Pero, como es sabido, el PSOE de González y Guerra impuso la Ley Orgánica del Poder Judicial de 1985 que cambió radicalmente las reglas de juego, pasando a residenciar en las Cortes la elección de todos los vocales. Pese a la bendición del Tribunal Constitucional con su Sentencia de 29 de julio de 1986 (que, aun reconociendo el riesgo, lo confiaba todo a la naturaleza bondadosa del poder, al parecer siempre dispuesto a limitarse generosamente a sí mismo), el órgano de gobierno de los jueces se convertía así en algo peor que en un Parlamento en miniatura. Degeneraba en una perfecta correa de transmisión de los aparatos de los partidos, dado el dominio de estos sobre sus parlamentarios, conseguido gracias a su monopolio de la confección de las listas electorales; dominio que naturalmente se traducía en el secuestro del mandato representativo recibido de los ciudadanos, travestido en un desacomplejado mandato imperativo impartido por esas endogámicas burocracias de poder.

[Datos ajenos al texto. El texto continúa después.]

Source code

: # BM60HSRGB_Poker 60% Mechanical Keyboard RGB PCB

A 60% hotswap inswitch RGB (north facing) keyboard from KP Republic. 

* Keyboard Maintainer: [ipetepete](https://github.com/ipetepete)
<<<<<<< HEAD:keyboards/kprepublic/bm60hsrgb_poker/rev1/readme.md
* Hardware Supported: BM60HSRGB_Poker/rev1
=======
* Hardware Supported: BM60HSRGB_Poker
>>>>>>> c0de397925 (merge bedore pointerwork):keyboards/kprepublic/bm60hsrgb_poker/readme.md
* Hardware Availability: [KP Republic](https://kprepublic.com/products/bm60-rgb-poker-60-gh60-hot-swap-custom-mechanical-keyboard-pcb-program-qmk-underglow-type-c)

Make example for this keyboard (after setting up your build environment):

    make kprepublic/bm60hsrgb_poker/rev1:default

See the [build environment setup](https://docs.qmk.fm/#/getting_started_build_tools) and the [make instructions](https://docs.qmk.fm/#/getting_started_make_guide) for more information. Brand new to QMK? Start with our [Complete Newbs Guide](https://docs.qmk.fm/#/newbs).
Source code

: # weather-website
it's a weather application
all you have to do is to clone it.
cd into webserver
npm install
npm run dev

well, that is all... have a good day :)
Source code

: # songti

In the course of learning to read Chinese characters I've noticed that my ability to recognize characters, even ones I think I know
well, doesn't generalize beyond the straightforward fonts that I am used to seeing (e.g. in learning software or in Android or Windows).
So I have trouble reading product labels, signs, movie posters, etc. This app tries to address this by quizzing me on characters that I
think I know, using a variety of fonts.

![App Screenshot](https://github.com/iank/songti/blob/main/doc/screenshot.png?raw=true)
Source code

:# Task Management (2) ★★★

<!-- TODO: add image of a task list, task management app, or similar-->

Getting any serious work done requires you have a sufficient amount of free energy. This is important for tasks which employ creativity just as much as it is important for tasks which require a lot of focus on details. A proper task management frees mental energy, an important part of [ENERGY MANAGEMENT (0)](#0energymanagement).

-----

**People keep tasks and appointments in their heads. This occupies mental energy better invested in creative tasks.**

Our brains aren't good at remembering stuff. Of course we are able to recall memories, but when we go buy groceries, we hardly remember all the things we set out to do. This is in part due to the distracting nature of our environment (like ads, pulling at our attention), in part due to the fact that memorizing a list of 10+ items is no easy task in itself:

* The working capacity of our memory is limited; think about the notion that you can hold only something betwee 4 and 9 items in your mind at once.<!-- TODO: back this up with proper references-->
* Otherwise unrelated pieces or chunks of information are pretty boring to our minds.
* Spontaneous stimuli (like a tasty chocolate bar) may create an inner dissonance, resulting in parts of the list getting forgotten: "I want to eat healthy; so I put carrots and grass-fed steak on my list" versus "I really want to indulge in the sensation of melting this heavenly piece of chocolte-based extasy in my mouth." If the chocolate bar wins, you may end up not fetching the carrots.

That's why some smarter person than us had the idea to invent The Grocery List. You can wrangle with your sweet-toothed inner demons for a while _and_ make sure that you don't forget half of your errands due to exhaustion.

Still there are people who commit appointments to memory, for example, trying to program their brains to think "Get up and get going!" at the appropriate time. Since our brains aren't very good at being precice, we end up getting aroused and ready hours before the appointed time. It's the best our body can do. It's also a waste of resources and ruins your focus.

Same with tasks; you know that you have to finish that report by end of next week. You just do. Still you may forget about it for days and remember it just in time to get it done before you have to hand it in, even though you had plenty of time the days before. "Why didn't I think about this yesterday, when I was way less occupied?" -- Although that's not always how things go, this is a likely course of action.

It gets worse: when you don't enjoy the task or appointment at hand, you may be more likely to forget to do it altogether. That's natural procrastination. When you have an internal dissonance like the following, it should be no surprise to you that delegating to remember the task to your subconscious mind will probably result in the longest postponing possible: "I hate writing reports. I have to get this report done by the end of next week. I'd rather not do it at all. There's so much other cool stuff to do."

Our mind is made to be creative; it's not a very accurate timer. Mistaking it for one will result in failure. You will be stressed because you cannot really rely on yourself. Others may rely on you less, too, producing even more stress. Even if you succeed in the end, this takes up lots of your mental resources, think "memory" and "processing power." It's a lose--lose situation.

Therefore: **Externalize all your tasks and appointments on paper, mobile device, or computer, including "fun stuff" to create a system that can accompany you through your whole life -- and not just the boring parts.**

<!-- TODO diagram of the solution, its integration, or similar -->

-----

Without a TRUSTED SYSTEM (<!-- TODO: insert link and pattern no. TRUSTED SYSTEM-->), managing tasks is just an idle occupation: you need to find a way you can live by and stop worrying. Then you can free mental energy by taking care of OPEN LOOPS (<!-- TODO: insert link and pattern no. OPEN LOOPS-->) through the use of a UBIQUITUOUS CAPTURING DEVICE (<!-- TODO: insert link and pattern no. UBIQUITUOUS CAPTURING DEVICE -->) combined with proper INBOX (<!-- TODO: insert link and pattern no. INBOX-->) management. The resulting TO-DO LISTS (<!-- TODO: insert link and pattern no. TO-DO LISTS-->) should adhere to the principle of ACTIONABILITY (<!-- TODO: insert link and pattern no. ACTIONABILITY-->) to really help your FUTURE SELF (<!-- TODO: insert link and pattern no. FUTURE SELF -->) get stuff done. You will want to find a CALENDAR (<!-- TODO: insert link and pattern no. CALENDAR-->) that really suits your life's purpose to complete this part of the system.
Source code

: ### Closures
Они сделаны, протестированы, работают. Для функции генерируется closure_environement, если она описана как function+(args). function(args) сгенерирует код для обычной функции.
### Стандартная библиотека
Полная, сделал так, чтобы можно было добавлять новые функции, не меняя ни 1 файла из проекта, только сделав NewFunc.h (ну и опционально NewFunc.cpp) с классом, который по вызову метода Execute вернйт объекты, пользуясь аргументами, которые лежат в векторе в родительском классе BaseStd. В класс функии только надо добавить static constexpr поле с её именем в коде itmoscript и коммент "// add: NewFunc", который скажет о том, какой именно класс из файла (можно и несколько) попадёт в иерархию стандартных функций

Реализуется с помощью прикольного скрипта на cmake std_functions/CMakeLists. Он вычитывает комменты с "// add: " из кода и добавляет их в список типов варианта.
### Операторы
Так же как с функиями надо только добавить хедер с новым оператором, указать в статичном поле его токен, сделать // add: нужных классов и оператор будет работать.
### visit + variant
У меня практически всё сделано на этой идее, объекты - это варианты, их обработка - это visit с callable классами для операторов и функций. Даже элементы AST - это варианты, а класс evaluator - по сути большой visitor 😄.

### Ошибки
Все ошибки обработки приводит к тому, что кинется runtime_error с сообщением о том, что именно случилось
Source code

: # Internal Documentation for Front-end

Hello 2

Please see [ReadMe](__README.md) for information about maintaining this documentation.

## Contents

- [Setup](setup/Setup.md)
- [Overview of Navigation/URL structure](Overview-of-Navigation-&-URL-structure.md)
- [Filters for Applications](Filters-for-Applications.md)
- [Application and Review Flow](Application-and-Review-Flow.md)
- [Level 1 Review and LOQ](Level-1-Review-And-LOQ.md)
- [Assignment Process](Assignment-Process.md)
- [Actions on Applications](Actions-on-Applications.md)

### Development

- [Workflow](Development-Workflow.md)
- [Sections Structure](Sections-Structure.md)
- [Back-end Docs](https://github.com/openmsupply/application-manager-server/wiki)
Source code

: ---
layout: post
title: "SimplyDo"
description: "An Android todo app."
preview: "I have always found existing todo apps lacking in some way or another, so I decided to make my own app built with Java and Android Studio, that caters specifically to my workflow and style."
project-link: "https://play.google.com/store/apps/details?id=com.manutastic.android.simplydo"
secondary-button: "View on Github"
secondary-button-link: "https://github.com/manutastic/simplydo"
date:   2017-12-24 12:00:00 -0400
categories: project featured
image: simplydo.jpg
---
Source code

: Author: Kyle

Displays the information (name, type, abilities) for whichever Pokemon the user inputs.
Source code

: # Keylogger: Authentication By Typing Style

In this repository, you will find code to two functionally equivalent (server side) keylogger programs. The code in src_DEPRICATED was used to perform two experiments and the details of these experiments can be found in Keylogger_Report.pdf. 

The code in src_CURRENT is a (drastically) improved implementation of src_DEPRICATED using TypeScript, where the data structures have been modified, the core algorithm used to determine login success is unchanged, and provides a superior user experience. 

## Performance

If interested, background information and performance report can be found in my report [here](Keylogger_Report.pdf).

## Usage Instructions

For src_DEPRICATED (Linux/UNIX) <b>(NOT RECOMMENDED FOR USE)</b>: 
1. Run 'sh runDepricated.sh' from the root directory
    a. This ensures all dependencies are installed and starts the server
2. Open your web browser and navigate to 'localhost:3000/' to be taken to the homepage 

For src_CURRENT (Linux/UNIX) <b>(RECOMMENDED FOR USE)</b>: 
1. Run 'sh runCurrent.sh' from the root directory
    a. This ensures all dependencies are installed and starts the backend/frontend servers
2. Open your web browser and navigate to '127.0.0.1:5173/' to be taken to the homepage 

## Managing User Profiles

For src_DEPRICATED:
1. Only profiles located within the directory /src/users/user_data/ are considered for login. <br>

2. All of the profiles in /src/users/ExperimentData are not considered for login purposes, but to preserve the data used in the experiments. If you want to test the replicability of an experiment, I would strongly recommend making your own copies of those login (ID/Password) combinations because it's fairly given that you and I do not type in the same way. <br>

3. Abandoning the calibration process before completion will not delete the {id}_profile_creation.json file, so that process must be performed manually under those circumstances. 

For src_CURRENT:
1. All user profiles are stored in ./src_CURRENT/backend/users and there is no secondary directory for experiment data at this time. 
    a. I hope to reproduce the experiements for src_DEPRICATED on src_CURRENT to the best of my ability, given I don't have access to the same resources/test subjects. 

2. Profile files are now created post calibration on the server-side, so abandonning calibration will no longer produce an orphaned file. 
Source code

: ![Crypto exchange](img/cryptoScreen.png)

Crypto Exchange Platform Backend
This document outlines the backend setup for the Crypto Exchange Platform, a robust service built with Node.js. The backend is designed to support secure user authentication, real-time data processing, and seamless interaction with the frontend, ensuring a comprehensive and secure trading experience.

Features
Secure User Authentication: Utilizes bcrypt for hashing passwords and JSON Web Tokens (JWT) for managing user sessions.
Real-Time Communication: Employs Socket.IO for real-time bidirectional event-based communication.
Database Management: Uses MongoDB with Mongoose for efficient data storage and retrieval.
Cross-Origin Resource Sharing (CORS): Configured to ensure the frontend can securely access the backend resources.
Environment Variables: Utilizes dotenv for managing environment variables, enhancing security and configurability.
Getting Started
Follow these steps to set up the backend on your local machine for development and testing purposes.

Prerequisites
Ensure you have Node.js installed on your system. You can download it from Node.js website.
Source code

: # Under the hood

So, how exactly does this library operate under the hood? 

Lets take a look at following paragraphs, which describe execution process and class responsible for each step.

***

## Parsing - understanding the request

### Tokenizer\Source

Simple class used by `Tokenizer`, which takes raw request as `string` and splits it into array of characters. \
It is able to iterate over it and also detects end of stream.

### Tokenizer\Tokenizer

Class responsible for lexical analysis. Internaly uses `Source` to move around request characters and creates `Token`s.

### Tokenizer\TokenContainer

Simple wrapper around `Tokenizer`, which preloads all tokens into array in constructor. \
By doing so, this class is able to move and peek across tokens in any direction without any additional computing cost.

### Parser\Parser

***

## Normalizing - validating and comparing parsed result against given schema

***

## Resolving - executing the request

De garantía de la independencia judicial, el Consejo devino así en riesgo para ella, amenazando con servir de instrumento para convertir la separación de poderes en una caricatura de sí misma: la tan temida mera separación de funciones. Los defensores del nuevo modelo decían entonces -y siguen diciendo ahora- que no es el Consejo, sino los jueces, los que juzgan. Pero lo cierto es que si los ascensos y la protección de los que juzgan dependen de un Consejo así concebido, es claro que según de qué casos se trate (políticos o partidos por medio) el heroísmo pasa a convertirse en la condición necesaria para ser un buen juez. Y parece razonable concluir que un sistema que exige a sus jueces pagar este precio por su independencia no es un buen sistema.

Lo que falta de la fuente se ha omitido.